We are now *officially* a one-income family. My maternity leave benefits have ended, and the paperwork now shows that I am no longer employed. Logic tells me that we can surely live well on one income, as long as we have a budget.
Budget. Yuck. Every time we have tried to set a budget in the past we have failed. We did all the right things…
- We outlined our monthly income.
- We allocated money for all of our bills.
- We made sure we were putting money into long- and short-term savings.
- We determined monthly spending amounts for necessary categories such as food, gas and clothing.
But it just didn’t work. I don’t spend $30 a month on clothing; I buy one good-quality item and then don’t buy anything for a while. I don’t buy just enough food for the week, because I prefer to stock up on grocery deals when prices are excellent, which might mean buying 10 lbs of cheese at one time, or a dozen green peppers to slice and freeze. So, since traditional budgeting wasn’t working, I started using the simplest money-management system I could think of.
I drew on money maven Gail Vaz-Oxlade’s rule that says you have to WRITE IT ALL DOWN. That was my starting point.

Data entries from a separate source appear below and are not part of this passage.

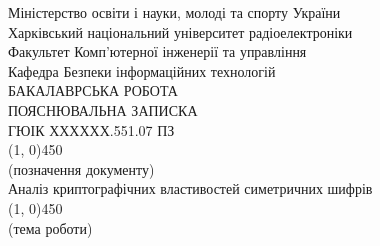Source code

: % 
% 

\begin{titlepage}
    \begin{center}
        Міністерство освіти і науки, молоді та спорту України \\[1ex]
        Харківський національний університет радіоелектроніки \\[1ex] 
        Факультет Комп'ютерної інженерії та управління \\[1ex] 
        Кафедра Безпеки інформаційних технологій \\[2ex] 
        \MakeUppercase{Бакалаврська робота} \\[4ex]
        \MakeUppercase{Пояснювальна записка} \\[1ex]


        \MakeUppercase{ГЮІК ХХХХХХ.551.07 ПЗ} \\[-2ex]
        \line(1, 0){450} \\[-2ex]
        {\scriptsize (позначення документу)} \\[2ex]

        Аналіз криптографічних властивостей симетричних шифрів \\[-2ex]
        \line(1, 0){450} \\[-2ex]
        {\scriptsize (тема роботи)} \\[2ex]


\end{center}
\end{titlepage}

I grabbed a clipboard and some lined paper, because I’m a pen and paper girl. Are you ready for the brilliance?
On one sheet of paper, I made two columns, because my husband gets paid twice per month. Under each pay period, I listed all of our committed expenses that are covered by that paycheque – including bills, donations, investments, and deposits into our savings accounts. Then I totalled each column. This sheet of paper stays on the clipboard all the time.
On a fresh sheet of paper, I wrote the date of the next payday. I noted the amount that would be deposited into our account and subtracted the committed expenses for that pay period. The remainder is what is available to spend. It needs to cover all our variable expenses – groceries, gas for our vehicles, clothes, home maintenance, and anything else we might need to pay for. Each time we make a purchase, it gets listed on the paper and deducted from that amount. Check out an example:
At any point, we can look at the clipboard and easily see how much money is available. It’s basic. Low-tech. Easy-peasy. Once the balance on that sheet of paper reads $0, we have to stop spending until payday. It sounds reasonable, right? But it takes willpower. We have credit cards! I *could* keep spending after the money is gone. But then I either have to use the next paycheque to pay it off, or start accumulating debt. I don’t want to do either of those things.
This is a really, truly simple way to track your spending to make sure you are living within your means. It clearly shows that money is a finite resource. It can only be spent once!
You might be wondering how a system like this works for larger expenses. For example, how do we cover Christmas gifts and family vacations? This happens through the magic of sinking funds. A sinking fund is a separate space where you set aside money on a regular basis to cover a larger, irregular expense. It could be an envelope that holds cash, or a dedicated bank account. In our family, we use five ING Direct savings accounts for: Fun Money, Emergencies, Christmas, Property Taxes, and Farm Share. Each month we contribute a set amount of money into these accounts. They are set up to take place automatically, so we don’t even have to think about it. These monthly deposits form part of our committed expenses, so we can be sure to have the appropriate amount of money available when the need arises.
In this busy season of our lives, the last thing we need is a complicated money management system. This is as simple and it works. I’ll take it.